Task to carry out —
Copy each line below that includes "compte".

(Provided records begins)

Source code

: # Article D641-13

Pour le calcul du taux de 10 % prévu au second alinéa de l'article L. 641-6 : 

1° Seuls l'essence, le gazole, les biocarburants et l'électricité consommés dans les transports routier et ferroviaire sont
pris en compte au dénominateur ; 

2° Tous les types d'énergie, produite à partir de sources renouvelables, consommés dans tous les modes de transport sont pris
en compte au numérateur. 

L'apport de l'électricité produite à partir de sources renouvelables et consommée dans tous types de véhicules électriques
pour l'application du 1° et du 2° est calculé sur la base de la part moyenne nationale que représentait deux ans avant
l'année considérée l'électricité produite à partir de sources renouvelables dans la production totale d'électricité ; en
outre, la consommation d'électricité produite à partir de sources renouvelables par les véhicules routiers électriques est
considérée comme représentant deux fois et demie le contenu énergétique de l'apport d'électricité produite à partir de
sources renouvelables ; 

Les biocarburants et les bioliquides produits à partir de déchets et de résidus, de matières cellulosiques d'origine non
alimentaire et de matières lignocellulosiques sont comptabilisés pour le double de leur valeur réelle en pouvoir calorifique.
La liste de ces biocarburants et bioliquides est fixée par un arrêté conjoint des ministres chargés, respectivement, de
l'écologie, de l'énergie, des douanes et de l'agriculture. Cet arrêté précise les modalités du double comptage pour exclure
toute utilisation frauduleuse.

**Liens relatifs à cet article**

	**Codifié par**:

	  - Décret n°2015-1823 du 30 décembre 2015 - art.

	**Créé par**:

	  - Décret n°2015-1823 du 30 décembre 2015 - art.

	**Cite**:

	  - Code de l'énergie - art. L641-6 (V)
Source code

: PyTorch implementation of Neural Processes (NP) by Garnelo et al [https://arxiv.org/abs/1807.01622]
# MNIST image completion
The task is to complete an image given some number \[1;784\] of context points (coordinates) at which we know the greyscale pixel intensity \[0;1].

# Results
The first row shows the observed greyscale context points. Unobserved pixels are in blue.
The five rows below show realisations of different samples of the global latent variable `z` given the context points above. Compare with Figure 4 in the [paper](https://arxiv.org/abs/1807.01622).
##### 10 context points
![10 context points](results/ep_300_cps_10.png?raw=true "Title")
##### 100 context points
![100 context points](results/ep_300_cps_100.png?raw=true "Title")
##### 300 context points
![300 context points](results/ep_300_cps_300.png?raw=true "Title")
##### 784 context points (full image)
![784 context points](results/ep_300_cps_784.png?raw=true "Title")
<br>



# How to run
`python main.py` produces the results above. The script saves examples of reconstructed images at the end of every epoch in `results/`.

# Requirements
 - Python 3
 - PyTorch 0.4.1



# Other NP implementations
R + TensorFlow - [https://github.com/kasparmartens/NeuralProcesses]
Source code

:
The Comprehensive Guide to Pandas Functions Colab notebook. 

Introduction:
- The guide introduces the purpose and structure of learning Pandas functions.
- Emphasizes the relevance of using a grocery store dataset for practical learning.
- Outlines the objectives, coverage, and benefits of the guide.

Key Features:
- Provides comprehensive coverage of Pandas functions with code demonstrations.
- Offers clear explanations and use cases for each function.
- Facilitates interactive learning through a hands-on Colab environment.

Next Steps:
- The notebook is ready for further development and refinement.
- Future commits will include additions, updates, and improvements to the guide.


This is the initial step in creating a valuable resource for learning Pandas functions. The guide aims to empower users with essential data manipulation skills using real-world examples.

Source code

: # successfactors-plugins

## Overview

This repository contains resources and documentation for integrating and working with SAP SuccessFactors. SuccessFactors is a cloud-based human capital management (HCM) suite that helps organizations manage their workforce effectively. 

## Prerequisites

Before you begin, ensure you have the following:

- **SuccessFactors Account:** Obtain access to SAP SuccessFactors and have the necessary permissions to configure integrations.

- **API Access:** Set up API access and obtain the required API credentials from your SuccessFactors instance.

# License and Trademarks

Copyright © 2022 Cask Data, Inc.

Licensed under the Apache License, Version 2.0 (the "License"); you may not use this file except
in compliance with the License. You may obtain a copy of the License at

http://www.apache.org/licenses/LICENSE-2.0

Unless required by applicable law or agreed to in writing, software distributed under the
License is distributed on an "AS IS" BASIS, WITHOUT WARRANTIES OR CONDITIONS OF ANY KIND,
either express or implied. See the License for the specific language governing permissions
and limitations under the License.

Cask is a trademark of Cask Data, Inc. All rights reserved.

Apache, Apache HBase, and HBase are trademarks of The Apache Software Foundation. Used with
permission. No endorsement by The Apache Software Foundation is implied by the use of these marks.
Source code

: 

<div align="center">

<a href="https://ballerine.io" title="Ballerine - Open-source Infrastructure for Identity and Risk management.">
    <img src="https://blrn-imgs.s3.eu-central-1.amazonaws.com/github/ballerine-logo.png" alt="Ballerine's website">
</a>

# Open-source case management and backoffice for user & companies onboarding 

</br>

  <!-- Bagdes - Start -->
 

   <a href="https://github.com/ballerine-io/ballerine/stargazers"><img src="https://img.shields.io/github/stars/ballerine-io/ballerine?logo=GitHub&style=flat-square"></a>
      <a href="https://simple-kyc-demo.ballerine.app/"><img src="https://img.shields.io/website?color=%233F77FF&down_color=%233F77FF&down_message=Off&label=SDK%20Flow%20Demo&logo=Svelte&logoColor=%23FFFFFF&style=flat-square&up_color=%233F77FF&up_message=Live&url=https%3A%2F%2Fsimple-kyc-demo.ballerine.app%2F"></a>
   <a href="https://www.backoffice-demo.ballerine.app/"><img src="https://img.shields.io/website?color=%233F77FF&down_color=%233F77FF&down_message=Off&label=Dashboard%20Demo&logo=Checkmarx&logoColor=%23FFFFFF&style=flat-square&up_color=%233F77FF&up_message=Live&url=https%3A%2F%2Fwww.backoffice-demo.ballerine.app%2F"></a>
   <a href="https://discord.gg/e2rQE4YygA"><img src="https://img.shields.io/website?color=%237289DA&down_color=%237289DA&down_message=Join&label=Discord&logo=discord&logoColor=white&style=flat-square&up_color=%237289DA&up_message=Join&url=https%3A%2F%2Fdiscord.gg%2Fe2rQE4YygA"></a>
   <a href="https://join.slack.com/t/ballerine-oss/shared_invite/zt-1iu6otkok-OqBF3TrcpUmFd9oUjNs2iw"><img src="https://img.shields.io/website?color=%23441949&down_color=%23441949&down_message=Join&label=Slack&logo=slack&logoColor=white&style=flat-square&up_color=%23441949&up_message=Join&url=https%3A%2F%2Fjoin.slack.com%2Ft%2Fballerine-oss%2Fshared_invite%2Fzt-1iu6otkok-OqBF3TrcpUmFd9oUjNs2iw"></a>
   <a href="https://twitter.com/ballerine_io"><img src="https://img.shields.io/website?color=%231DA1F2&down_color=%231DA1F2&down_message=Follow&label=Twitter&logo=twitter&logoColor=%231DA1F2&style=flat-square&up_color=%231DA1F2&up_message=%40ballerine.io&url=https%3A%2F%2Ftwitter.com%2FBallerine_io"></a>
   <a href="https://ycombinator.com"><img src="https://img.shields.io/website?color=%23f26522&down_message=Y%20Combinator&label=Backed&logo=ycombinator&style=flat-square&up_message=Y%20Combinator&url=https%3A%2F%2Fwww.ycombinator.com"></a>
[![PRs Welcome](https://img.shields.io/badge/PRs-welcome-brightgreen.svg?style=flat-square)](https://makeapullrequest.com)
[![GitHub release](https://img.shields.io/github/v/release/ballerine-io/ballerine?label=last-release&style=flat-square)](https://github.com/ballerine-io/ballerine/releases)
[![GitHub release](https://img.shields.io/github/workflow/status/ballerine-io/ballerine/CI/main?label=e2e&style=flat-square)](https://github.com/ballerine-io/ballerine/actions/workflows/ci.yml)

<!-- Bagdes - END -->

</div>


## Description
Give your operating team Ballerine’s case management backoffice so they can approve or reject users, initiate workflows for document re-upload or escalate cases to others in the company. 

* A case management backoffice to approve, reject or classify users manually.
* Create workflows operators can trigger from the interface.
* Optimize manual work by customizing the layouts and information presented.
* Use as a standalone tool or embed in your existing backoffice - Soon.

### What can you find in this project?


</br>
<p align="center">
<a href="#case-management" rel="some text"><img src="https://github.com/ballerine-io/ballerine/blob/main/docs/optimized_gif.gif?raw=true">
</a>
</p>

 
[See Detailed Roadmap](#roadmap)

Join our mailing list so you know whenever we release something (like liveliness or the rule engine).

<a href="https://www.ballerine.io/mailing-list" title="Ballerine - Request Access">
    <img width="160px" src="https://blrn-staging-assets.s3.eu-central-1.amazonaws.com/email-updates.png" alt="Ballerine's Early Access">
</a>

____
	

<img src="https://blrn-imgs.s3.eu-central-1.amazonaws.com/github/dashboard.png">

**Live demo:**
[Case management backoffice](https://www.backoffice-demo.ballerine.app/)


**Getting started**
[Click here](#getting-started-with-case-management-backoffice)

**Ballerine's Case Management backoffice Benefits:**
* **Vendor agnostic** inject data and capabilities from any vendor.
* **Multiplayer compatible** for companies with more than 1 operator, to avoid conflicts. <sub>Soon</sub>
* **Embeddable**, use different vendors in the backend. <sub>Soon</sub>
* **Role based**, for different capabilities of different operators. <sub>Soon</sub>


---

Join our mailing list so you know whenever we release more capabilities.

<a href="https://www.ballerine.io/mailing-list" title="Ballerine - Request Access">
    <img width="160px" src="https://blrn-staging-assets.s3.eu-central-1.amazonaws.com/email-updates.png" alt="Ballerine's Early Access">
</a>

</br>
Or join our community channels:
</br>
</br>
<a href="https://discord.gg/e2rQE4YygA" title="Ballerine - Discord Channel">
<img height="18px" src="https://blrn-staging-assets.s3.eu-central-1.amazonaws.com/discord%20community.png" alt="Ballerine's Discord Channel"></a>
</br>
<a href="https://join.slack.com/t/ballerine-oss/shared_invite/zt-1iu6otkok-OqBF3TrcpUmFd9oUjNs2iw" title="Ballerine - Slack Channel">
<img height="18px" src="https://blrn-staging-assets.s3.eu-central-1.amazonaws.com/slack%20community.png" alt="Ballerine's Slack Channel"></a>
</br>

(Provided records ends)

Response area —
pris en compte au dénominateur ; 
en compte au numérateur. 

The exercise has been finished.